2026-05-13 overlay pass	2,911,220	Added AGENTS.md, lat.md, OptiLLM, Matt Pocock refresh deltas, and Julius caveman entities through the safe overlay path (+21 nodes, +10,310 edges) while preserving the saturated skill topology. Tar members at that pass: 598,192.
2026-05-14 Matt Pocock upstream refresh	2,911,126	Pinned `mattpocock/skills` to `e74f0061bb67222181640effa98c675bdb2fdaa7`, removed three stale legacy alias skill pages/nodes (`mattpocock-domain-model`, `mattpocock-github-triage`, `mattpocock-triage-issue`), refreshed `mattpocock-grill-with-docs`, and pruned 94 incident edges plus stale wiki references. Current tar members: 598,189.
2026-05-14 Mirage + CodeGraph first-class wiki pass	2,911,162	Added Mirage as a shipped harness wiki/runtime page, added the CodeGraph MCP markdown page and `codegraph-agentic-codebase-analysis` skill page/body to the full LLM-wiki, added the compact dashboard neighborhood index, regenerated graph preview HTML from the current export, and refreshed exact validation counts. Current tar members: 598,193.
2026-05-18 repo refresh	2,911,575	Refreshed `addyosmani/agent-skills` and `bytedance/deer-flow` from current upstream SKILL.md bodies, added Addy Osmani's `doubt-driven-development` and `interview-me` skills, replaced DeerFlow's stale `vercel-deploy` entry with `vercel-deploy-claimable`, retained `Imbad0202/academic-research-skills` as existing non-commercial upstream content, and added DeerFlow as a first-class harness page/runtime page. Current tar members: 598,596.
2026-05-26 upstream repo ingest	2,913,930	Added `browsing-skills/browsing-skills` as a root browser skill plus 11 site-specific browser skills, refreshed `awesome-skills/code-review-skill` into `code-review-excellence` with its reference pack, refreshed `book-to-skill` through the micro-skill gate, added Presenton as both a harness and MCP server, refreshed DeerFlow's harness page, imported 190 harness catalog pages from `Picrew/awesome-agent-harness`, regenerated dashboard sqlite and preview HTML from the current export, and refreshed exact validation counts. Current tar members: 598,951.
2026-05-27 Nango catalog/tooling overlay	2,913,960	Added `nango-integration-catalog` as a skill page/body, added Nango hosted action-function MCP and Nango docs MCP as first-class MCP pages, connected them to API/auth/tool-calling skills, common SaaS MCPs, and agent harnesses, regenerated dashboard sqlite and preview HTML, and refreshed exact validation counts. Current tar members: 598,955.
2026-05-27 Nango semantic rescore	2,913,960	Replaced Nango's placeholder manual edge weights with measured MiniLM semantic cosines plus graphify-compatible tag/direct/type components. Topology unchanged; semantic edge count increased by 30 to 1,683,193.
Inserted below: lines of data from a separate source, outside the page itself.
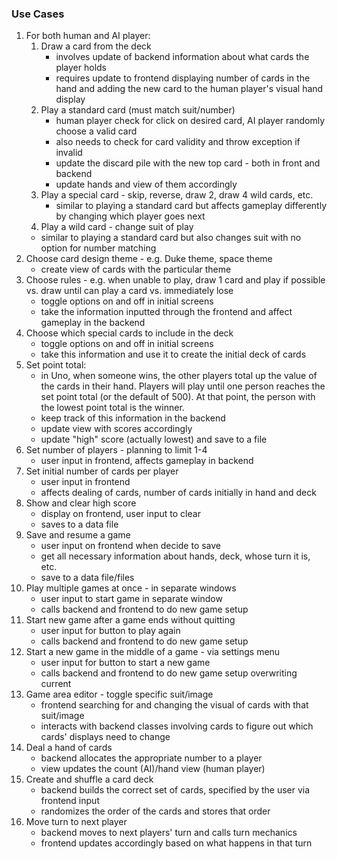 ### Use Cases

1. For both human and AI player:
    1. Draw a card from the deck
        - involves update of backend information about what cards the player holds
        - requires update to frontend displaying number of cards in the hand and adding the new card to the human player's visual
    hand display
    2. Play a standard card (must match suit/number)
        - human player check for click on desired card, AI player randomly choose a valid card
        - also needs to check for card validity and throw exception if invalid
        - update the discard pile with the new top card - both in front and backend
        - update hands and view of them accordingly
    3. Play a special card - skip, reverse, draw 2, draw 4 wild cards, etc.
        - similar to playing a standard card but affects gameplay differently by changing which player goes next
    4. Play a wild card - change suit of play
      - similar to playing a standard card but also changes suit with no option for number matching
2. Choose card design theme - e.g. Duke theme, space theme
    - create view of cards with the particular theme
3. Choose rules - e.g. when unable to play, draw 1 card and play if possible vs. draw until can play a card vs. immediately lose
    - toggle options on and off in initial screens
    - take the information inputted through the frontend and affect gameplay in the backend
4. Choose which special cards to include in the deck
    - toggle options on and off in initial screens
    - take this information and use it to create the initial deck of cards
5. Set point total:
    - in Uno, when someone wins, the other players total up the value of the cards in their hand. Players will play until
    one person reaches the set point total (or the default of 500). At that point, the person with the lowest point total
    is the winner.
    - keep track of this information in the backend
    - update view with scores accordingly
    - update "high" score (actually lowest) and save to a file
6. Set number of players - planning to limit 1-4
    - user input in frontend, affects gameplay in backend
7. Set initial number of cards per player
    - user input in frontend
    - affects dealing of cards, number of cards initially in hand and deck
8. Show and clear high score
    - display on frontend, user input to clear
    - saves to a data file
9. Save and resume a game
    - user input on frontend when decide to save
    - get all necessary information about hands, deck, whose turn it is, etc.
    - save to a data file/files
10. Play multiple games at once - in separate windows
    - user input to start game in separate window
    - calls backend and frontend to do new game setup
11. Start new game after a game ends without quitting
    - user input for button to play again
    - calls backend and frontend to do new game setup
12. Start a new game in the middle of a game - via settings menu
    - user input for button to start a new game
    - calls backend and frontend to do new game setup overwriting current
13. Game area editor - toggle specific suit/image
    - frontend searching for and changing the visual of cards with that suit/image
    - interacts with backend classes involving cards to figure out which cards' displays need to change
14. Deal a hand of cards
    - backend allocates the appropriate number to a player
    - view updates the count (AI)/hand view (human player)
15. Create and shuffle a card deck
    - backend builds the correct set of cards, specified by the user via frontend input
    - randomizes the order of the cards and stores that order
16. Move turn to next player
    - backend moves to next players' turn and calls turn mechanics
    - frontend updates accordingly based on what happens in that turn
The full audit history lives in CHANGELOG.md. The current build is fully reproducible from the wiki content.

Pre-ship gates

Two advisory gates run before the tarball is repackaged. Both produce review reports and never auto-modify the inventory.
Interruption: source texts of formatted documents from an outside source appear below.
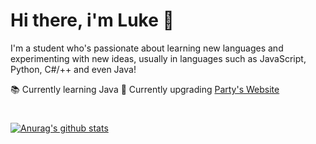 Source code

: # Hi there, i'm **Luke** 👋

I'm a student who's passionate about learning new languages and experimenting with new ideas, usually in languages such as JavaScript, Python, C#/++ and even Java!

📚 Currently learning Java
🔧 Currently upgrading [Party's Website](getparty.ml)
#
[![Anurag's github stats](https://github-readme-stats.vercel.app/api?username=LukeGotBored&theme=dracula)](https://github.com/anuraghazra/github-readme-stats)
ctx-dedup-check — flags entity pairs (skill ↔ skill, skill ↔ agent, skill ↔ MCP, agent ↔ agent, agent ↔ MCP, MCP ↔ MCP) at or above 0.85 cosine similarity. Incremental: keeps a dedup-state.json next to the embedding cache, so follow-up runs only re-check pairs involving entities whose content changed. Allowlist support via .dedup-allowlist.txt. The current snapshot has 15,976 findings, most of which are within-MCP near-duplicates (multiple wrappers around the same upstream service).
ctx-tag-backfill — finds skills/agents with empty tags: frontmatter and proposes a backfill drawn from slug tokens, body keywords, and the existing tag vocabulary. Report-only by default; pass --apply to write. Backfills are additive only.